Der Croupier schaute über seine linke Schulter nach oben, wiederholte den Einsatz und warf gleichzeitig die fünf Jetons auf die Einsatzfelder des grünen Tisches.
Das wäre für den Libanesen nichts Ungewöhnliches gewesen, hätte er diesen Typen nicht bestens gekannt.
Der bisher so gelangweilte Spieler drehte sich abrupt ab, verließ fluchtartig den Spieltisch und schritt mit leicht zwischen die Schultern gezogenem Kopf zügig in den hinteren Teil des Casinos. Auf dieses Wiedersehen konnte er gerne verzichten. Ohne sich nochmals umzuschauen, nahm er an der Bar mit dem Rücken zum Spielbetrieb Platz und bestellte sich einen Tee. Hier zu sitzen war wohl nicht die beste Lösung, doch die Fähigkeit im Boden zu versinken, beherrschte der 65-Jährige noch nicht.
Als der Tee serviert wurde, sagte hinter ihm eine Stimme auf Arabisch: "Deine Muttermilch war Kamelpisse, Frangié!"
Der Angesprochne drehte sich um und blickte in das Gesicht seines ehemaligen Geschäftspartners Katholikos. Grigor Agopian, wie der Armenier mit bürgerlichem Namen hieß, war wieder von drahtiger Gestalt. Bei der letzten Begegnung hatte er es mit einem aufgedunsenem Wrack zu tun gehabt. Schöner war der Kerl aber nicht geworden. Warum sich der Hässliche Katholikos nannte, war dem Libanesen entfallen.
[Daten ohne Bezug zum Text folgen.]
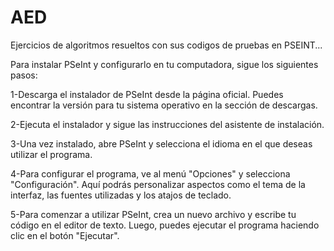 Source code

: # AED
Ejercicios de algoritmos resueltos con sus codigos de pruebas en PSEINT...


Para instalar PSeInt y configurarlo en tu computadora, sigue los siguientes pasos:

1-Descarga el instalador de PSeInt desde la página oficial. Puedes encontrar la versión para tu sistema operativo en la sección de descargas.

2-Ejecuta el instalador y sigue las instrucciones del asistente de instalación.

3-Una vez instalado, abre PSeInt y selecciona el idioma en el que deseas utilizar el programa.

4-Para configurar el programa, ve al menú "Opciones" y selecciona "Configuración". 
Aquí podrás personalizar aspectos como el tema de la interfaz, las fuentes utilizadas y los atajos de teclado.

5-Para comenzar a utilizar PSeInt, crea un nuevo archivo y escribe tu código en el editor de texto. 
Luego, puedes ejecutar el programa haciendo clic en el botón "Ejecutar".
Vor langer Zeit hatte Frangié hier in Monte Carlo Agopian kennengelernt. Besser gesagt, er hatte ihn gezielt als Vermögensverwalter angeworben, obwohl der Glatzkopf damals weder vom Bankgeschäft noch von der Börse die geringste Ahnung hatte. Als mittelmäßiger Schauspieler mit den Allüren eines Weltstars beeindruckte er in der Theaterszene kaum jemand. Nur Frangié war überzeugt, dass so eine Type sich bestens für seine Zwecke eignen würde. Und Frangié hatte sich nicht getäuscht.
Der Monegasse armenischer Abstammung lernte schnell. Mit den Insignien einer libanesischen Bank ausgestattet, akquirierte er illustre, vermögende Kunden. Diese Herrschaften hatten einiges gemeinsam: Teile ihres Geldes stammten aus dubiosen Geschäften, das man nicht auch noch versteuern wollte und sie vertrauten offenbar dem ungewöhnlichen Emissär in Sachen Vermögensverwaltung. Vielleicht, weil der Vermögensverwalter alles andere als eloquent und aalglatt erschien, vielleicht, weil man sich in letzter Konsequenz nicht getraute, ihm zu widersprechen.
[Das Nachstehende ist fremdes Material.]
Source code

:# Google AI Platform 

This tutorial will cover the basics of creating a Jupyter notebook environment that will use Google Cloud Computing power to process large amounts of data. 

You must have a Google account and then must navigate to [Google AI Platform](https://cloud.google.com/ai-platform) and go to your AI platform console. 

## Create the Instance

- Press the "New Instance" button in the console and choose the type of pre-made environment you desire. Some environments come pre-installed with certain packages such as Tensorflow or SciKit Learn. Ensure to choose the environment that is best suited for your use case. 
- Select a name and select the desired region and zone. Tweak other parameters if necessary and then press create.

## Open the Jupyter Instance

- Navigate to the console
Die Provision aus nur einer zu verwaltenden Million übertraf bereits seine ehemalige Jahresgage als Theaterschauspieler und der damals stets in Schwarz gekleidete Katholikos akquirierte im ersten Jahr seiner Tätigkeit knapp dreißig Millionen.
Doch das verdiente Geld sättigte nicht, sondern verlangte nach mehr.
Grigor Agopian alias Katholikos akquirierte Gelder und verwaltete diese irgendwann dann selbst, weil Frangié auf Grund der Unruhen im Libanon sich gezwungen sah, wichtige Transaktionen über seine Stützpunkte im Ausland abzuwickeln. Denn damals konnte das in Monaco frisch akquirierte Geld auf keinen Fall in den Libanon transferiert werden. Hatte Frangié ursprünglich geplant, den Glatzkopf wie eine Puppe steuern zu können, steuerte dieser alsbald nicht nur die Gelder in seinem Einflussbereich, sondern dirigierte Frangiés übrige Vermögensverwalter im gesamten Mittelmeerraum.
Als der Bürgerkrieg im Libanon beendet war, wollte Frangié aufräumen. Doch Katholikos hatte in der Zwischenzeit Gelder von Elementen akquiriert, deren Identität er nicht preis geben wollte. Dann hatte er zwei andere ausländische Vermögensverwalter des Libanesen liquidieren lassen, deren Vermögen umgeschichtet und somit dem Zugriff Frangiés entzogen waren. Frangié musste diesem Treiben ein Ende setzen, denn der Größenwahnsinnige hatte bereits allerlei Behörden und Geheimdienste auf sich aufmerksam gemacht.
Obwohl Frangiés Einsatzkommando dem britischen Geheimdienst um wenige Minuten zuvorkam, konnte Katholikos im letzten Augenblick seinen Schädel aus der Schlinge ziehen. Damit war die Schlacht verloren und Frangiés Krieg endete in einem Burgfrieden mit dem MI6. Denn dem Geheimdienst fielen die Daten der Kunden in die Hände. So trennte sich alsbald die Spreu vom Weizen unter den wohlhabenden Herrschaften. Ihre Konten waren teilweise gesperrt und die Gelder letztendlich fort. Die Aktion kostete drei Menschen das Leben. Aber immerhin hatte der libanesische Bankier seinen guten Ruf als aufrechter Kämpfer für einen sauberen Finanzplatz Beirut gerettet.
"Ich dachte, Sie wären tot", überbrückte der Libanese jetzt seinen Schrecken, drehte sich halb um und verzog verächtlich seine Mundwinkel.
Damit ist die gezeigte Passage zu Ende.